Well, fond wish though that may be, there probably are no spare souls lying around as candidates, and in any case the very act of buying one would seem to contaminate the whole project from the start. And yet, strange as it may seem, John’s vision reminds us that even this desire is met in Christ. I do not need to buy myself a new soul, because I have already been “bought”; my soul has been given a fresh start, washed clean, transformed, freed from my sins by Christ’s blood.

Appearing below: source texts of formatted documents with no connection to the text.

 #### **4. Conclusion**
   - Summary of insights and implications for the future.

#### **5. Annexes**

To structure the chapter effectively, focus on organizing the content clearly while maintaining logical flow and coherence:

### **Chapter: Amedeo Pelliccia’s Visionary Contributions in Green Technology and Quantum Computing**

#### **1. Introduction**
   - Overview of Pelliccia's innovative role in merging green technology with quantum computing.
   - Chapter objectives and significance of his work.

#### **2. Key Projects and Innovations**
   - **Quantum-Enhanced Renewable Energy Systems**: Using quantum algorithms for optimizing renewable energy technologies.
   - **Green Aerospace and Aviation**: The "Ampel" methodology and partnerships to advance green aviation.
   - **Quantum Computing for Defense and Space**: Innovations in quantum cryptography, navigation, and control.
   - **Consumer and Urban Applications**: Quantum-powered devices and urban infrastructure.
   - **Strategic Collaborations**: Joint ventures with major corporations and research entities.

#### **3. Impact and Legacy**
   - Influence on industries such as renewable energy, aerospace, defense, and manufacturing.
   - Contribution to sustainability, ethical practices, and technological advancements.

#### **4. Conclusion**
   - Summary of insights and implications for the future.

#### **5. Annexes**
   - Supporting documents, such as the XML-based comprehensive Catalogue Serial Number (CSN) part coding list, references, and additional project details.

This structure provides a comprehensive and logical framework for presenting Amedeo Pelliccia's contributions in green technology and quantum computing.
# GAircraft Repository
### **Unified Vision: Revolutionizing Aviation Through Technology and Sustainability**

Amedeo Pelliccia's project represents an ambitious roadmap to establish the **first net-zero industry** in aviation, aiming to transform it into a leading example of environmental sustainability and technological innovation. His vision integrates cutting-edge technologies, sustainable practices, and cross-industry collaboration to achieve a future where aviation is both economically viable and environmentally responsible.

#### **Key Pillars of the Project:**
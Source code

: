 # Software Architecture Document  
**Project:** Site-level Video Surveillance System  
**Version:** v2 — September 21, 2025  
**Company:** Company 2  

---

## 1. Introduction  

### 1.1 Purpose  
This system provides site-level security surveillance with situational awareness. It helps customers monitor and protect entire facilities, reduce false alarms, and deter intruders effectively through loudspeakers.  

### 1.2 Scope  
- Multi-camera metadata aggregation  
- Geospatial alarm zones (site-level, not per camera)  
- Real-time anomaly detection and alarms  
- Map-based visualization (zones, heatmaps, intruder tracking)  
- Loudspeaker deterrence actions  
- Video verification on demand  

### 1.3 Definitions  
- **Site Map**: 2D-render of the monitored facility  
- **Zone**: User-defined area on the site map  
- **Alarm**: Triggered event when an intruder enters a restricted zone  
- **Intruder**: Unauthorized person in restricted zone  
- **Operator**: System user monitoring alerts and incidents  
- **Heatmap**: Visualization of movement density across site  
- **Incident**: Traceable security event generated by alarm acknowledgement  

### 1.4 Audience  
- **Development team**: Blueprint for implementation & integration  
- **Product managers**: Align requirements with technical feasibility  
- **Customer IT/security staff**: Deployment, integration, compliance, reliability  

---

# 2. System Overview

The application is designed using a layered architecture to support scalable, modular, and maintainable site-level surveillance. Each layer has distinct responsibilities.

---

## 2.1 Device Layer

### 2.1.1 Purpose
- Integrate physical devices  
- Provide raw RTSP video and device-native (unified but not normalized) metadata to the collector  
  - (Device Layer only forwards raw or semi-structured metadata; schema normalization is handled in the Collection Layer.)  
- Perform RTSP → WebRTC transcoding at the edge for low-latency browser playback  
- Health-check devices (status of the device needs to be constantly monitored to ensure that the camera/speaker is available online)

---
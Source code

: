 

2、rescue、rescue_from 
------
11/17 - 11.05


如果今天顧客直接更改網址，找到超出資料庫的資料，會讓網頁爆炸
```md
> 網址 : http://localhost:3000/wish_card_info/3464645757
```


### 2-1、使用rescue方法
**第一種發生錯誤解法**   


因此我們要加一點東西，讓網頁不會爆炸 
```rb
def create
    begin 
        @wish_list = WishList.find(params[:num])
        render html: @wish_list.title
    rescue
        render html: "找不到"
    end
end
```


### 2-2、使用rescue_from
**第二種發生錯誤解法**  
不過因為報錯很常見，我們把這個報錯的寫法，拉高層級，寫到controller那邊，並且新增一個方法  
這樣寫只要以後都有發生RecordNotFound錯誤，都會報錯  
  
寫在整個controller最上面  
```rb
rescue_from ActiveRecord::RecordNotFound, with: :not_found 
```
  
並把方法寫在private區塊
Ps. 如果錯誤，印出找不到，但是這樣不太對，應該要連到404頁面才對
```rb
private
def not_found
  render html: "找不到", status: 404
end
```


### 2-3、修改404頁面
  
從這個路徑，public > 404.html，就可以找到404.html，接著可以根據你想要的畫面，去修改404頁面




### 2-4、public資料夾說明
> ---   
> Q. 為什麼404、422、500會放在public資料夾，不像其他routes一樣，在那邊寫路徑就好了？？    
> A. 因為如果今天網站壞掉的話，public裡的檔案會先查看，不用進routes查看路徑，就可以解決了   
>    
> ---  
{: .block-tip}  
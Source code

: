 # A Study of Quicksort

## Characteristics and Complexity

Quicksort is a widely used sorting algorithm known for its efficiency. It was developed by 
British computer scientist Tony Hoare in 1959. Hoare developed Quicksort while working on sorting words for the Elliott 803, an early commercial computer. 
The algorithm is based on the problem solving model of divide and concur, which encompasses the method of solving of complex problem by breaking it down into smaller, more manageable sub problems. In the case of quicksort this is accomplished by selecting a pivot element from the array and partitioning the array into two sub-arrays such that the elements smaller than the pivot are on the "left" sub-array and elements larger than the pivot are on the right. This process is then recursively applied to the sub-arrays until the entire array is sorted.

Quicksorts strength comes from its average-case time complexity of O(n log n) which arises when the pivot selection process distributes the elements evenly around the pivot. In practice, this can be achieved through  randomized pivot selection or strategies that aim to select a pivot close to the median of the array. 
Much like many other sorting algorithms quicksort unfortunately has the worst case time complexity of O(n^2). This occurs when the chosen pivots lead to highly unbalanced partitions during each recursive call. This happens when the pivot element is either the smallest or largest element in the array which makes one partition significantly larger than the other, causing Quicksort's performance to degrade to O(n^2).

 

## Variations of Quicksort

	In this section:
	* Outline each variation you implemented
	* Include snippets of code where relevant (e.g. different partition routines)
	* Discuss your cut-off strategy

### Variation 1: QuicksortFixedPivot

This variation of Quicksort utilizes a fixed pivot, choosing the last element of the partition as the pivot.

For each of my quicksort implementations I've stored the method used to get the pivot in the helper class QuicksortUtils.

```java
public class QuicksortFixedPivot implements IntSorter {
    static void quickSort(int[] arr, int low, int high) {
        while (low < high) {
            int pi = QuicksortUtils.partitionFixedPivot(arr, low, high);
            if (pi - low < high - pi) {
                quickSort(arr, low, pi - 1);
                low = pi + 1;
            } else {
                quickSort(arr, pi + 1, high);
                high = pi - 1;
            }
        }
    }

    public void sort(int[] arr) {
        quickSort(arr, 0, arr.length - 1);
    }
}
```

At Baptism we become united to Christ in such a way that it becomes him who lives in us. Our souls are refreshed with the gift of powerful, living water. This terrible King’s equally terrible gift to us is nothing other than himself. The rest of our lives are to be spent learning to live in his Kingship, refusing the compromising struggle for power for its own sake and for our own advancement, in favour of the advancement of God’s good power for the good of all in the world, and exchanging the sapping economy of give and take, for the wonderful life-giving economy of give and share, sharing all God’s bounteous gifts to the world, most chiefly God’s gift of God’s self in Christ’s gift of himself to the Father and to the world, in the power of the Spirit.

Christ the King will live forever; may all those whom he loves do so with him.